> **Task objective**: Give the data below again exactly as written, but without the pictures.

Segment Open

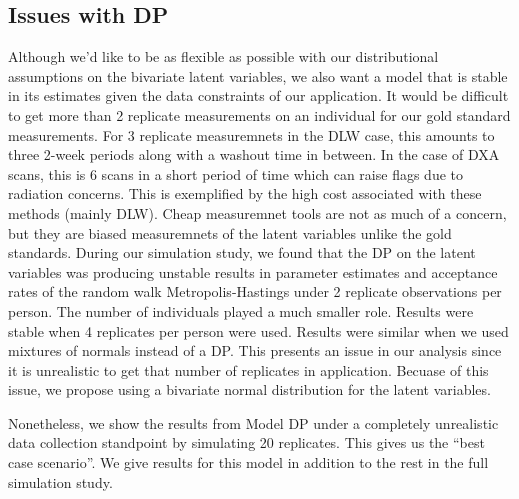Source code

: \documentclass[11pt]{article}\usepackage[]{graphicx}\usepackage[]{color}
\begin{document}
\subsection{Issues with DP}

Although we'd like to be as flexible as possible with our distributional assumptions on the bivariate latent variables, we also want a model that is stable in its estimates given the data constraints of our application. It would be difficult to get more than 2 replicate measurements on an individual for our gold standard measurements. For 3 replicate measuremnets in the DLW case, this amounts to three 2-week periods along with a washout time in between. In the case of DXA scans, this is 6 scans in a short period of time which can raise flags due to radiation concerns. This is exemplified by the high cost associated with these methods (mainly DLW). Cheap measuremnet tools are not as much of a concern, but they are biased measuremnets of the latent variables unlike the gold standards. During our simulation study, we found that the DP on the latent variables was producing unstable results in parameter estimates and acceptance rates of the random walk Metropolis-Hastings under 2 replicate observations per person. The number of individuals played a much smaller role. Results were stable when 4 replicates per person were used. Results were similar when we used mixtures of normals instead of a DP. This presents an issue in our analysis since it is unrealistic to get that number of replicates in application. Becuase of this issue, we propose using a bivariate normal distribution for the latent variables. 

Nonetheless, we show the results from Model DP under a completely unrealistic data collection standpoint by simulating 20 replicates. This gives us the ``best case scenario''. We give results for this model in addition to the rest in the full simulation study. 
\end{document}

Segment Closed

> **Response**:
Source code

: \documentclass[11pt]{article}\usepackage[]{graphicx}\usepackage[]{color}
\begin{document}
\subsection{Issues with DP}

Although we'd like to be as flexible as possible with our distributional assumptions on the bivariate latent variables, we also want a model that is stable in its estimates given the data constraints of our application. It would be difficult to get more than 2 replicate measurements on an individual for our gold standard measurements. For 3 replicate measuremnets in the DLW case, this amounts to three 2-week periods along with a washout time in between. In the case of DXA scans, this is 6 scans in a short period of time which can raise flags due to radiation concerns. This is exemplified by the high cost associated with these methods (mainly DLW). Cheap measuremnet tools are not as much of a concern, but they are biased measuremnets of the latent variables unlike the gold standards. During our simulation study, we found that the DP on the latent variables was producing unstable results in parameter estimates and acceptance rates of the random walk Metropolis-Hastings under 2 replicate observations per person. The number of individuals played a much smaller role. Results were stable when 4 replicates per person were used. Results were similar when we used mixtures of normals instead of a DP. This presents an issue in our analysis since it is unrealistic to get that number of replicates in application. Becuase of this issue, we propose using a bivariate normal distribution for the latent variables. 

Nonetheless, we show the results from Model DP under a completely unrealistic data collection standpoint by simulating 20 replicates. This gives us the ``best case scenario''. We give results for this model in addition to the rest in the full simulation study. 
\end{document}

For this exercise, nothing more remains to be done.